Quoiqu'il se forme des atterrissemens aux embouchures des fleuves et des rivières, par les depôts de la Mer, toutefois l'on peut dire, que les îlots, qu'on remarque aux embouchures du Don et du Donetz, ne sont pas des atterrissemens de la Mer, mais une suite de l'action de ces rivières.

Les roseaux, qui y croissent très-haut, chaque année, sont alimentés par des eaux douces des rivières et jamais par la Mer, comme la plupart de ces habitans, dénués de principes le supposoient.

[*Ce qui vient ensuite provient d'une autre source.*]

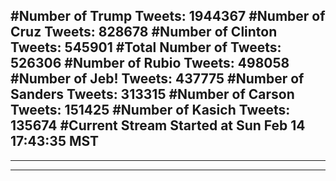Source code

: #Number of Trump Tweets: 1944367
#Number of Cruz Tweets: 828678
#Number of Clinton Tweets: 545901
#Total Number of Tweets: 526306 
#Number of Rubio Tweets: 498058
#Number of Jeb! Tweets: 437775
#Number of Sanders Tweets: 313315
#Number of Carson Tweets: 151425
#Number of Kasich Tweets: 135674
#Current Stream Started at Sun Feb 14 17:43:35 MST
---
---
---
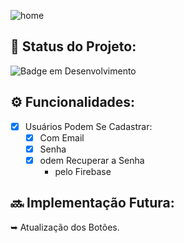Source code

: ![home](https://user-images.githubusercontent.com/90199276/230167351-c846de7c-5036-437f-a047-6021d1fcdbf6.png)


## :dart: Status do Projeto:
![Badge em Desenvolvimento](http://img.shields.io/static/v1?label=STATUS&message=EM%20DESENVOLVIMENTO&color=GREEN&style=for-the-badge)

## ⚙️ Funcionalidades:

- [x] Usuários Podem Se Cadastrar:
  - [x] Com Email
  - [x] Senha
  - [x] odem Recuperar a Senha
     - pelo Firebase


## :soon: Implementação Futura:
➥ Atualização dos Botões.

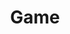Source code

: ---
# Feel free to add content and custom Front Matter to this file.
# To modify the layout, see https://jekyllrb.com/docs/themes/#overriding-theme-defaults
title: Game
permalink: /test/
layout: base
---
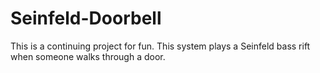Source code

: # Seinfeld-Doorbell
This is a continuing project for fun. This system plays a Seinfeld bass rift when someone walks through a door.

C'est ainsi que par de fausses hypotheses ils conjecturent que tout travail ou bien tout ouvrage qu'on pourroit entreprendre à la Mer d'Azow, pour faciliter l'écoulement des eaux, seroit inutile, en supposant que la Mer charieroit de rechef l'entrée.

C'est où il faut s'arrêter et bien distinguer les dunes d'avec les îlots: il faut soigneusement reconnoître la source du mal, pour être à portée d'y pourvoir, et même de le prévenir, par des moyens radicaux.

Toutes les plaines qui environnent la ville de Tscherkask offrent des forêts entières de roseaux,

qui ne servent au tems des cruës, que de barrière au libre écoulement des eaux.

Le Don et le Donetz charient à la Mer d'Azow ces matières qu'ils ont emportées du sein des montagnes: ces mêmes matières poussées par les courans rélatifs de ces deux rivières et de leurs confluens, et repoussés par la Mer, se sont arrêtées, établies et fixées où il y avoit de l'équilibre entre ces deux forces, en formant des dépôts, qui constituent les îles qu'on apperçoit.

C'est bien connu, que c'est dans des Mers qui n'ont pas de hautes marées que se forment des fles, ainsi qu'à la Mer d'Azow; mais où la marée a lieu, il se forme généralement des barres, telles qu'on voit dans l'Océan.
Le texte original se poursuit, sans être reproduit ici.